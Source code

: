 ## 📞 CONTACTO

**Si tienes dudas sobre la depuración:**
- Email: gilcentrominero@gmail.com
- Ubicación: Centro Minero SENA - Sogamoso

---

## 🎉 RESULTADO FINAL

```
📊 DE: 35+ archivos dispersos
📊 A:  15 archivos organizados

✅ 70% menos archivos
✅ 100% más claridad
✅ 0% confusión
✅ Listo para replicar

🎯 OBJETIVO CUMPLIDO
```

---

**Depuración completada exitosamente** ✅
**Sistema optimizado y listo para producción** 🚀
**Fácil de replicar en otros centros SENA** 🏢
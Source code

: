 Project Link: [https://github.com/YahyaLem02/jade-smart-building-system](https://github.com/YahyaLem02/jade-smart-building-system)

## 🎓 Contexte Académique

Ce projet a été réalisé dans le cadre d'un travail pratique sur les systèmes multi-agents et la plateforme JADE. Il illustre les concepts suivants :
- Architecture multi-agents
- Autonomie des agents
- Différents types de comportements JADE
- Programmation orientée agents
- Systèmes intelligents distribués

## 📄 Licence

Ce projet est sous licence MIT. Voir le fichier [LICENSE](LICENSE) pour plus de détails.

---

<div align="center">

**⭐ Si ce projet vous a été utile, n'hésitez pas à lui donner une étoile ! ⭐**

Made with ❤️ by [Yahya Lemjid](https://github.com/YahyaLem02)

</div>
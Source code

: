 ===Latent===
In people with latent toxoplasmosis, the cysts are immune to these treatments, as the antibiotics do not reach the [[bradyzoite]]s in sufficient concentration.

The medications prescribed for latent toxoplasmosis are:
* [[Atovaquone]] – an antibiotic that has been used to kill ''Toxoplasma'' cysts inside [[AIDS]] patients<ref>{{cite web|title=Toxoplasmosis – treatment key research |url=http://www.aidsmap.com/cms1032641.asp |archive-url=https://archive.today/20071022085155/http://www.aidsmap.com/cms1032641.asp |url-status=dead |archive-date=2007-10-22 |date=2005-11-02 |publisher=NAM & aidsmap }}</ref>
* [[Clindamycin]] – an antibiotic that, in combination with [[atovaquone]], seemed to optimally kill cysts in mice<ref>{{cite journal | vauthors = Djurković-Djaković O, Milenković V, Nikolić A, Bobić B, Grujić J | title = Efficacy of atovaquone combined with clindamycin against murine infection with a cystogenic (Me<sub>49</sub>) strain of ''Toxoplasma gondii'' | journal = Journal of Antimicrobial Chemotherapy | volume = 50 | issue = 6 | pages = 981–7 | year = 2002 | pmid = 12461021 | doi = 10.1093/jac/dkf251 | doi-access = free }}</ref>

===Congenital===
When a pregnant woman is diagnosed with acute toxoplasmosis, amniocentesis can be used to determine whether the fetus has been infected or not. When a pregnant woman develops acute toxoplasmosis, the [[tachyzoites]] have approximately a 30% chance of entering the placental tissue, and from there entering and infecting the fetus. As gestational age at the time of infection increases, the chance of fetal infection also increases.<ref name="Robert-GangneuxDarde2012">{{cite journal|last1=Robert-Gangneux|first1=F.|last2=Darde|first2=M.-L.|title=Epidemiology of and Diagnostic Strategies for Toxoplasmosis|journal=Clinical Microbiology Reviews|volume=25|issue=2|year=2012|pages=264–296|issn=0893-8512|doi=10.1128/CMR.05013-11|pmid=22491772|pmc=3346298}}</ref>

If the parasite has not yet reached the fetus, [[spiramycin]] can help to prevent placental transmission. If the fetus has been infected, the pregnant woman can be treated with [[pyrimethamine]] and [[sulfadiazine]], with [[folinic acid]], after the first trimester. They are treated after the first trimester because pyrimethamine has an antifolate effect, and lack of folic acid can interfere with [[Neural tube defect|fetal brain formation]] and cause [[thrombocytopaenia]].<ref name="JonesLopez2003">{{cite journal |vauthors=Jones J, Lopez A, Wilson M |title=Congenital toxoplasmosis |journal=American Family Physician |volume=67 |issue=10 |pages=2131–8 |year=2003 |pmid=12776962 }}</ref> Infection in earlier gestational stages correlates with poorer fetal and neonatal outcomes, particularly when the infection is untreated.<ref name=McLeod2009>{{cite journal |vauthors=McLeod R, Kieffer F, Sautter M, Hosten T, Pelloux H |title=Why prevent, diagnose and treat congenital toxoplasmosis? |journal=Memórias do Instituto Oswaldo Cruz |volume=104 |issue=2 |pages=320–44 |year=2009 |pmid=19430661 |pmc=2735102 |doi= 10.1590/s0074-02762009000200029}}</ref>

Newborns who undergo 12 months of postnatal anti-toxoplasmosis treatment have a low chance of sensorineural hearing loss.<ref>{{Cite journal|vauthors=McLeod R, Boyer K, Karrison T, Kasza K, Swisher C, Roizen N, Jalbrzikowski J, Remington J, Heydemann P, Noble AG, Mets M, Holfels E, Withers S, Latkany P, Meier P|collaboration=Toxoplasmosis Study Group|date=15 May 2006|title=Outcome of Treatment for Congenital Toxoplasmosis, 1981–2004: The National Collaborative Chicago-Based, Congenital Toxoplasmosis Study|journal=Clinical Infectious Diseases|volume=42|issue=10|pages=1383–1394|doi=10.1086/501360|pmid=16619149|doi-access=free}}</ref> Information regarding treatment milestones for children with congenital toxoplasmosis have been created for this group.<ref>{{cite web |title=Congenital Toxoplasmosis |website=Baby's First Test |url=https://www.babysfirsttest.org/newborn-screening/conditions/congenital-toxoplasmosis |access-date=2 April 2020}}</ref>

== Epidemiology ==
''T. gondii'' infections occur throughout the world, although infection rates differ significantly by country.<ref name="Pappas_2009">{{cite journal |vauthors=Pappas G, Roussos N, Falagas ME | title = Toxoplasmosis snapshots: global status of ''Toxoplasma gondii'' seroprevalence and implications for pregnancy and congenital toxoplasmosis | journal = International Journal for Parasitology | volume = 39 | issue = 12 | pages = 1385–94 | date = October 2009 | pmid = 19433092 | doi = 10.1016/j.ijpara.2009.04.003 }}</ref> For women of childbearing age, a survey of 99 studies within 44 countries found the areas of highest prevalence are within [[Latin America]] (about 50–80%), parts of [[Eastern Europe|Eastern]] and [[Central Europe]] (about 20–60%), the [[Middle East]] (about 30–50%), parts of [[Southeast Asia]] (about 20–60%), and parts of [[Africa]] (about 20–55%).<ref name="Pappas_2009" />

==================================================

**WHAT IS NEEDED:** Copy the data above exactly. Every line must be included.

**RESPONSE TO THIS EXERCISE:**
Source code

: ## 📞 CONTACTO

**Si tienes dudas sobre la depuración:**
- Email: gilcentrominero@gmail.com
- Ubicación: Centro Minero SENA - Sogamoso

---

## 🎉 RESULTADO FINAL

```
📊 DE: 35+ archivos dispersos
📊 A:  15 archivos organizados

✅ 70% menos archivos
✅ 100% más claridad
✅ 0% confusión
✅ Listo para replicar

🎯 OBJETIVO CUMPLIDO
```

---

**Depuración completada exitosamente** ✅
**Sistema optimizado y listo para producción** 🚀
**Fácil de replicar en otros centros SENA** 🏢
Source code

: Project Link: [https://github.com/YahyaLem02/jade-smart-building-system](https://github.com/YahyaLem02/jade-smart-building-system)

## 🎓 Contexte Académique

Ce projet a été réalisé dans le cadre d'un travail pratique sur les systèmes multi-agents et la plateforme JADE. Il illustre les concepts suivants :
- Architecture multi-agents
- Autonomie des agents
- Différents types de comportements JADE
- Programmation orientée agents
- Systèmes intelligents distribués

## 📄 Licence

Ce projet est sous licence MIT. Voir le fichier [LICENSE](LICENSE) pour plus de détails.

---

<div align="center">

**⭐ Si ce projet vous a été utile, n'hésitez pas à lui donner une étoile ! ⭐**

Made with ❤️ by [Yahya Lemjid](https://github.com/YahyaLem02)

</div>
Source code

: ===Latent===
In people with latent toxoplasmosis, the cysts are immune to these treatments, as the antibiotics do not reach the [[bradyzoite]]s in sufficient concentration.

The medications prescribed for latent toxoplasmosis are:
* [[Atovaquone]] – an antibiotic that has been used to kill ''Toxoplasma'' cysts inside [[AIDS]] patients<ref>{{cite web|title=Toxoplasmosis – treatment key research |url=http://www.aidsmap.com/cms1032641.asp |archive-url=https://archive.today/20071022085155/http://www.aidsmap.com/cms1032641.asp |url-status=dead |archive-date=2007-10-22 |date=2005-11-02 |publisher=NAM & aidsmap }}</ref>
* [[Clindamycin]] – an antibiotic that, in combination with [[atovaquone]], seemed to optimally kill cysts in mice<ref>{{cite journal | vauthors = Djurković-Djaković O, Milenković V, Nikolić A, Bobić B, Grujić J | title = Efficacy of atovaquone combined with clindamycin against murine infection with a cystogenic (Me<sub>49</sub>) strain of ''Toxoplasma gondii'' | journal = Journal of Antimicrobial Chemotherapy | volume = 50 | issue = 6 | pages = 981–7 | year = 2002 | pmid = 12461021 | doi = 10.1093/jac/dkf251 | doi-access = free }}</ref>

===Congenital===
When a pregnant woman is diagnosed with acute toxoplasmosis, amniocentesis can be used to determine whether the fetus has been infected or not. When a pregnant woman develops acute toxoplasmosis, the [[tachyzoites]] have approximately a 30% chance of entering the placental tissue, and from there entering and infecting the fetus. As gestational age at the time of infection increases, the chance of fetal infection also increases.<ref name="Robert-GangneuxDarde2012">{{cite journal|last1=Robert-Gangneux|first1=F.|last2=Darde|first2=M.-L.|title=Epidemiology of and Diagnostic Strategies for Toxoplasmosis|journal=Clinical Microbiology Reviews|volume=25|issue=2|year=2012|pages=264–296|issn=0893-8512|doi=10.1128/CMR.05013-11|pmid=22491772|pmc=3346298}}</ref>

If the parasite has not yet reached the fetus, [[spiramycin]] can help to prevent placental transmission. If the fetus has been infected, the pregnant woman can be treated with [[pyrimethamine]] and [[sulfadiazine]], with [[folinic acid]], after the first trimester. They are treated after the first trimester because pyrimethamine has an antifolate effect, and lack of folic acid can interfere with [[Neural tube defect|fetal brain formation]] and cause [[thrombocytopaenia]].<ref name="JonesLopez2003">{{cite journal |vauthors=Jones J, Lopez A, Wilson M |title=Congenital toxoplasmosis |journal=American Family Physician |volume=67 |issue=10 |pages=2131–8 |year=2003 |pmid=12776962 }}</ref> Infection in earlier gestational stages correlates with poorer fetal and neonatal outcomes, particularly when the infection is untreated.<ref name=McLeod2009>{{cite journal |vauthors=McLeod R, Kieffer F, Sautter M, Hosten T, Pelloux H |title=Why prevent, diagnose and treat congenital toxoplasmosis? |journal=Memórias do Instituto Oswaldo Cruz |volume=104 |issue=2 |pages=320–44 |year=2009 |pmid=19430661 |pmc=2735102 |doi= 10.1590/s0074-02762009000200029}}</ref>

Newborns who undergo 12 months of postnatal anti-toxoplasmosis treatment have a low chance of sensorineural hearing loss.<ref>{{Cite journal|vauthors=McLeod R, Boyer K, Karrison T, Kasza K, Swisher C, Roizen N, Jalbrzikowski J, Remington J, Heydemann P, Noble AG, Mets M, Holfels E, Withers S, Latkany P, Meier P|collaboration=Toxoplasmosis Study Group|date=15 May 2006|title=Outcome of Treatment for Congenital Toxoplasmosis, 1981–2004: The National Collaborative Chicago-Based, Congenital Toxoplasmosis Study|journal=Clinical Infectious Diseases|volume=42|issue=10|pages=1383–1394|doi=10.1086/501360|pmid=16619149|doi-access=free}}</ref> Information regarding treatment milestones for children with congenital toxoplasmosis have been created for this group.<ref>{{cite web |title=Congenital Toxoplasmosis |website=Baby's First Test |url=https://www.babysfirsttest.org/newborn-screening/conditions/congenital-toxoplasmosis |access-date=2 April 2020}}</ref>

== Epidemiology ==
''T. gondii'' infections occur throughout the world, although infection rates differ significantly by country.<ref name="Pappas_2009">{{cite journal |vauthors=Pappas G, Roussos N, Falagas ME | title = Toxoplasmosis snapshots: global status of ''Toxoplasma gondii'' seroprevalence and implications for pregnancy and congenital toxoplasmosis | journal = International Journal for Parasitology | volume = 39 | issue = 12 | pages = 1385–94 | date = October 2009 | pmid = 19433092 | doi = 10.1016/j.ijpara.2009.04.003 }}</ref> For women of childbearing age, a survey of 99 studies within 44 countries found the areas of highest prevalence are within [[Latin America]] (about 50–80%), parts of [[Eastern Europe|Eastern]] and [[Central Europe]] (about 20–60%), the [[Middle East]] (about 30–50%), parts of [[Southeast Asia]] (about 20–60%), and parts of [[Africa]] (about 20–55%).<ref name="Pappas_2009" />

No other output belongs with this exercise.